-------- WORKING DATA --------
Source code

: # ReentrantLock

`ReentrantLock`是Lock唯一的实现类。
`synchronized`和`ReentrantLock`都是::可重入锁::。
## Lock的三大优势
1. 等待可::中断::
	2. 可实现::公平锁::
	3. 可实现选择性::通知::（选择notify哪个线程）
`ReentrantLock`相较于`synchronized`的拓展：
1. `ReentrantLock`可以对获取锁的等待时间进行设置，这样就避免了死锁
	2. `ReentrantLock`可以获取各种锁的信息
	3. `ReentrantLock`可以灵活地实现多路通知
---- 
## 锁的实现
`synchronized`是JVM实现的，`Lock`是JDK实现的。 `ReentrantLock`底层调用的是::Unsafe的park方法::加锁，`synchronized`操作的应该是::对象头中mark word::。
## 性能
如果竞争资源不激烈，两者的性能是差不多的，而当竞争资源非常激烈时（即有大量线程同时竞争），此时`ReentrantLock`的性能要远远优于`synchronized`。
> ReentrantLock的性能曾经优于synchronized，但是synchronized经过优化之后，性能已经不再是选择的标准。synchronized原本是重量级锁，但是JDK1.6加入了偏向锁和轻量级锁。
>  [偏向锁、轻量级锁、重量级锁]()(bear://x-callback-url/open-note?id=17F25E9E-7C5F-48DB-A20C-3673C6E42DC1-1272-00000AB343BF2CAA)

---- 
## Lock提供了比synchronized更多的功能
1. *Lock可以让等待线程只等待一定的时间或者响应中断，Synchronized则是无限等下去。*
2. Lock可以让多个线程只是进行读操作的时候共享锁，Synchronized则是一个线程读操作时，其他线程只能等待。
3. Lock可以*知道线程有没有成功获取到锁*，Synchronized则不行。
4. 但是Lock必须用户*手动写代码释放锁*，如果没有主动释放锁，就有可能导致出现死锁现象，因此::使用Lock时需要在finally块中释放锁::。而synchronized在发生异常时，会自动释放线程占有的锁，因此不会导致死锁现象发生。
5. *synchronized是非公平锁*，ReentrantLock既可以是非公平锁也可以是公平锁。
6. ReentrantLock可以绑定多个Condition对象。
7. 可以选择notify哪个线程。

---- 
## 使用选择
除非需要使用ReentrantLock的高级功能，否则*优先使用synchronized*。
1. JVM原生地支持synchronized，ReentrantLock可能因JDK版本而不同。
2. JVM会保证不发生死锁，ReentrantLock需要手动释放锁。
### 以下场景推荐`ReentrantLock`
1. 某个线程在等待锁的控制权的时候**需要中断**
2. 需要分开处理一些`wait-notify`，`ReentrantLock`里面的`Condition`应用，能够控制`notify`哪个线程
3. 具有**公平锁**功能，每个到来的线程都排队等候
--------
# YOUR TASK:
Nothing but the lines from the one holding "2. Lock可以让多个线程" to the end of the entries should be output, each exactly as it appears.

# SOLUTION TO THIS TASK:
2. Lock可以让多个线程只是进行读操作的时候共享锁，Synchronized则是一个线程读操作时，其他线程只能等待。
3. Lock可以*知道线程有没有成功获取到锁*，Synchronized则不行。
4. 但是Lock必须用户*手动写代码释放锁*，如果没有主动释放锁，就有可能导致出现死锁现象，因此::使用Lock时需要在finally块中释放锁::。而synchronized在发生异常时，会自动释放线程占有的锁，因此不会导致死锁现象发生。
5. *synchronized是非公平锁*，ReentrantLock既可以是非公平锁也可以是公平锁。
6. ReentrantLock可以绑定多个Condition对象。
7. 可以选择notify哪个线程。

---- 
## 使用选择
除非需要使用ReentrantLock的高级功能，否则*优先使用synchronized*。
1. JVM原生地支持synchronized，ReentrantLock可能因JDK版本而不同。
2. JVM会保证不发生死锁，ReentrantLock需要手动释放锁。
### 以下场景推荐`ReentrantLock`
1. 某个线程在等待锁的控制权的时候**需要中断**
2. 需要分开处理一些`wait-notify`，`ReentrantLock`里面的`Condition`应用，能够控制`notify`哪个线程
3. 具有**公平锁**功能，每个到来的线程都排队等候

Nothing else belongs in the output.